Twelve former students of the National film and Television School (NFTS) have been nominated for Baftas this year including Clio Barnard, the director of Oustanding British Film contender The Selfish Giant.
Sound designer Danny Hambrook has also been nominated for his work on the Formula One film Rush.
"To get the sound for Rush, or at least to get the sound for the cars on Rush, we went to race meetings with historic 1970s cars," says Hambrook.
"We had to get mechanics to strip down the cars. We then placed, microphones all over them.
"There was a limit to the amount of microphones we could place in the car because there was almost no space for recorders but we would generally place around six or seven mics on each.
"Without me having gone to the National Film and Television School, I probably would have become a music sound engineer, which is no bad thing but it was the NFTS that changed the direction of my career, gave me the contacts, the experience, the confidence to do what I do now."
Hambrook has previously been nominated for his sound work on Atonement.
In all, 114 graduates from the NFTS have been credited on Oscar and Bafta nominated films released in the last 12 months including: Mandela: Long Walk To Freedom, Iron Man 3, Star Trek: Into Darkness, Captain Phillips, Philomena, Despicable Me 2, Gravity, and Saving Mr Banks.
Alumnus Roger Deakins has a Best Cinematography Oscar nomination this year for the film Prisoners.
With involvement in eight of the 10 highest grossing films of the year, the NFTS is helping to put Britain at the forefront of the film-making industry.
Andy Serkis - who is perhaps best known for playing Gollum in Lord Of The Rings and The Hobbit - says the standard of teaching at the NFTS is so high that he has employed a number of students at his creative digital studio The Imaginarium.
"There's phenomenal talent in both the technological, the artistic, the performance, the creative, and the writing. Film-makers are flooding to make films here," he told Sky News.
"It is now considered a world centre for film making and television production - and not only that, the research and development of new technologies is happening right here.
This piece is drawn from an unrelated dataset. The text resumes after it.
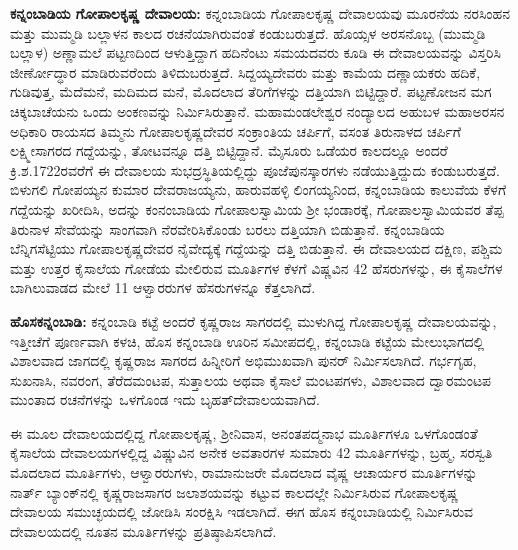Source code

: \textbf{ಕನ್ನಂಬಾಡಿಯ ಗೋಪಾಲಕೃಷ್ಣ ದೇವಾಲಯ: } ಕನ್ನಂಬಾಡಿಯ ಗೋಪಾಲಕೃಷ್ಣ ದೇವಾಲಯವು ಮೂರನೆಯ ನರಸಿಂಹನ ಮತ್ತು ಮುಮ್ಮಡಿ ಬಲ್ಲಾಳನ ಕಾಲದ ರಚನೆಯಾಗಿರುವಂತೆ ಕಂಡುಬರುತ್ತದೆ. ಹೊಯ್ಸಳ ಅರಸನೊಬ್ಬ (ಮುಮ್ಮಡಿ ಬಲ್ಲಾಳ) ಅಣ್ಣಾಮಲೆ ಪಟ್ಟಣದಿಂದ ಆಳುತ್ತಿದ್ದಾಗ ಹದಿನೆಂಟು ಸಮಯದವರು ಕೂಡಿ ಈ ದೇವಾಲಯವನ್ನು ವಿಸ್ತರಿಸಿ ಜೀರ್ಣೋದ್ಧಾರ ಮಾಡಿರುವರೆಂದು ತಿಳಿದುಬರುತ್ತದೆ. ಸಿದ್ದಯ್ಯದೇವರು ಮತ್ತು ಕಾಮೆಯ ದಣ್ಣಾಯಕರು ಹದಿಕೆ, ಗುಡಿವುತ್ತ, ಮೆದೆಮನೆ, ಮದಿಮದ ಮನೆ, ಮೊದಲಾದ ತೆರಿಗೆಗಳನ್ನು ದತ್ತಿಯಾಗಿ ಬಿಟ್ಟಿದ್ದಾರೆ. ಪಟ್ಟಣೋಜನ ಮಗ ಚಿಕ್ಕಬಾಚೆಯನು ಒಂದು ಅಂಕಣವನ್ನು ನಿರ್ಮಿಸಿರುತ್ತಾನೆ. ಮಹಾಮಂಡಲೇಶ್ವರ ನಂದ್ಯಾಲದ ಅಹುಬಳ ಮಹಾಅರಸನ ಅಧಿಕಾರಿ ರಾಯಸದ ತಿಮ್ಮನು ಗೋಪಾಲಕೃಷ್ಣದೇವರ ಸಂಕ್ರಾಂತಿಯ ಚರ್ಪಿಗೆ, ವಸಂತ ತಿರುನಾಳದ ಚರ್ಪಿಗೆ ಲಕ್ಷ್ಮೀಸಾಗರದ ಗದ್ದೆಯನ್ನು, ತೋಟವನ್ನೂ ದತ್ತಿ ಬಿಟ್ಟಿದ್ದಾನೆ. ಮೈಸೂರು ಒಡೆಯರ ಕಾಲದಲ್ಲೂ ಅಂದರೆ ಕ್ರಿ.ಶ.1722ರವರೆಗೆ ಈ ದೇವಾಲಯ ಸುಭದ್ರಸ್ಥಿತಿಯಲ್ಲಿದ್ದು ಪೂಜೆಪುನಸ್ಕಾರಗಳು ನಡೆಯುತ್ತಿದ್ದುದು ಕಂಡುಬರುತ್ತದೆ. ಬಿಳುಗಲಿ ಗೋಪಯ್ಯನ ಕುಮಾರ ದೇವರಾಜಯ್ಯನು, ಹಾರುವಹಳ್ಳಿ ಲಿಂಗಯ್ಯನಿಂದ, ಕನ್ನಂಬಾಡಿಯ ಕಾಲುವೆಯ ಕೆಳಗೆ ಗದ್ದೆಯನ್ನು ಖರೀದಿಸಿ, ಅದನ್ನು ಕಂನಂಬಾಡಿಯ ಗೋಪಾಲಸ್ವಾಮಿಯ ಶ‍್ರೀ ಭಂಡಾರಕ್ಕೆ, ಗೋಪಾಲಸ್ವಾಮಿಯವರ ತೆಪ್ಪ ತಿರುನಾಳ ಸೇವೆಯನ್ನು ಸಾಂಗವಾಗಿ ನೆರವೇರಿಸಿಕೊಂಡು ಬರಲು ದತ್ತಿಯಾಗಿ ಬಿಡುತ್ತಾನೆ. ಕನ್ನಂಬಾಡಿಯ ಬೆನ್ನಿಗಸೆಟ್ಟಿಯು ಗೋಪಾಲಕೃಷ್ಣದೇವರ ನೈವೇದ್ಯಕ್ಕೆ ಗದ್ದೆಯನ್ನು ದತ್ತಿ ಬಿಡುತ್ತಾನೆ. ಈ ದೇವಾಲಯದ ದಕ್ಷಿಣ, ಪಶ್ಚಿಮ ಮತ್ತು ಉತ್ತರ ಕೈಸಾಲೆಯ ಗೋಡೆಯ ಮೇಲಿರುವ ಮೂರ್ತಿಗಳ ಕೆಳಗೆ ವಿಷ್ಣವಿನ 42 ಹೆಸರುಗಳನ್ನು, ಈ ಕೈಸಾಲೆಗಳ ಬಾಗಿಲುವಾಡದ ಮೇಲೆ 11 ಆಳ್ವಾರರುಗಳ ಹೆಸರುಗಳನ್ನೂ ಕೆತ್ತಲಾಗಿದೆ.

\textbf{ಹೊಸಕನ್ನಂಬಾಡಿ:} ಕನ್ನಂಬಾಡಿ ಕಟ್ಟೆ ಅಂದರೆ ಕೃಷ್ಣರಾಜ ಸಾಗರದಲ್ಲಿ ಮುಳುಗಿದ್ದ ಗೋಪಾಲಕೃಷ್ಣ ದೇವಾಲಯವನ್ನು, ಇತ್ತೀಚೆಗೆ ಪೂರ್ಣವಾಗಿ ಕಳಚಿ, ಹೊಸ ಕನ್ನಂಬಾಡಿ ಊರಿನ ಸಮೀಪದಲ್ಲಿ, ಕನ್ನಂಬಾಡಿ ಕಟ್ಟೆಯ ಮೇಲುಭಾಗದಲ್ಲಿ ವಿಶಾಲವಾದ ಜಾಗದಲ್ಲಿ ಕೃಷ್ಣರಾಜ ಸಾಗರದ ಹಿನ್ನೀರಿಗೆ ಅಭಿಮುಖವಾಗಿ ಪುನರ್​ ನಿರ್ಮಿಸಲಾಗಿದೆ. ಗರ್ಭಗೃಹ, ಸುಖನಾಸಿ, ನವರಂಗ, ತೆರೆದಮಂಟಪ, ಸುತ್ತಾಲಯ ಅಥವಾ ಕೈಸಾಲೆ ಮಂಟಪಗಳು, ವಿಶಾಲವಾದ ದ್ವಾರಮಂಟಪ ಮುಂತಾದ ರಚನೆಗಳನ್ನು ಒಳಗೊಂಡ ಇದು ಬೃಹತ್​ ದೇವಾಲಯವಾಗಿದೆ.

ಈ ಮೂಲ ದೇವಾಲಯದಲ್ಲಿದ್ದ ಗೋಪಾಲಕೃಷ್ಣ, ಶ‍್ರೀನಿವಾಸ, ಅನಂತಪದ್ಮನಾಭ ಮೂರ್ತಿಗಳೂ ಒಳಗೊಂಡಂತೆ ಕೈಸಾಲೆಯ ದೇವಾಲಯಗಳಲ್ಲಿದ್ದ ವಿಷ್ಣುವಿನ ಅನೇಕ ಅವತಾರಗಳ ಸುಮಾರು 42 ಮೂರ್ತಿಗಳನ್ನು, ಬ್ರಹ್ಮ, ಸರಸ್ವತಿ ಮೊದಲಾದ ಮೂರ್ತಿಗಳು, ಆಳ್ವಾರರುಗಳು, ರಾಮಾನುಜರೇ ಮೊದಲಾದ ವೈಷ್ಣ ಆಚಾರ್ಯರ ಮೂರ್ತಿಗಳನ್ನು ನಾರ್ತ್ ಬ್ಯಾಂಕ್​ನಲ್ಲಿ ಕೃಷ್ಣರಾಜಸಾಗರ ಜಲಾಶಯವನ್ನು ಕಟ್ಟುವ ಕಾಲದಲ್ಲೇ ನಿರ್ಮಿಸಿರುವ ಗೋಪಾಲಕೃಷ್ಣ ದೇವಾಲಯ ಸಮುಚ್ಛಯದಲ್ಲಿ ಜೋಡಿಸಿ ಸಂರಕ್ಷಿಸಿ ಇಡಲಾಗಿದೆ. ಈಗ ಹೊಸ ಕನ್ನಂಬಾಡಿಯಲ್ಲಿ ನಿರ್ಮಿಸಿರುವ ದೇವಾಲಯದಲ್ಲಿ ನೂತನ ಮೂರ್ತಿಗಳನ್ನು ಪ್ರತಿಷ್ಠಾಪಿಸಲಾಗಿದೆ.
"What we're very much interested in is raw talent - looking out there to see how we can find a pipeline for bringing in people who have got amazing computer visual skills, performance writing, next generation storytelling skills and bringing them into our fold and giving them a chance to start off their careers."
Stereographer Melissa Byers, who helped convert Gravity from 2D to 3D, says the NFTS gave her an excellent grounding for working on cutting edge movies.
"One of the great things about being at the film school is that there is no limit to your creative options," she says.
"It's an exciting environment and you are allowed to make mistakes there, which allows you to push the boat out."
In his Autumn Statement, the Chancellor George Osborne announced £5m of extra funding for the NFTS.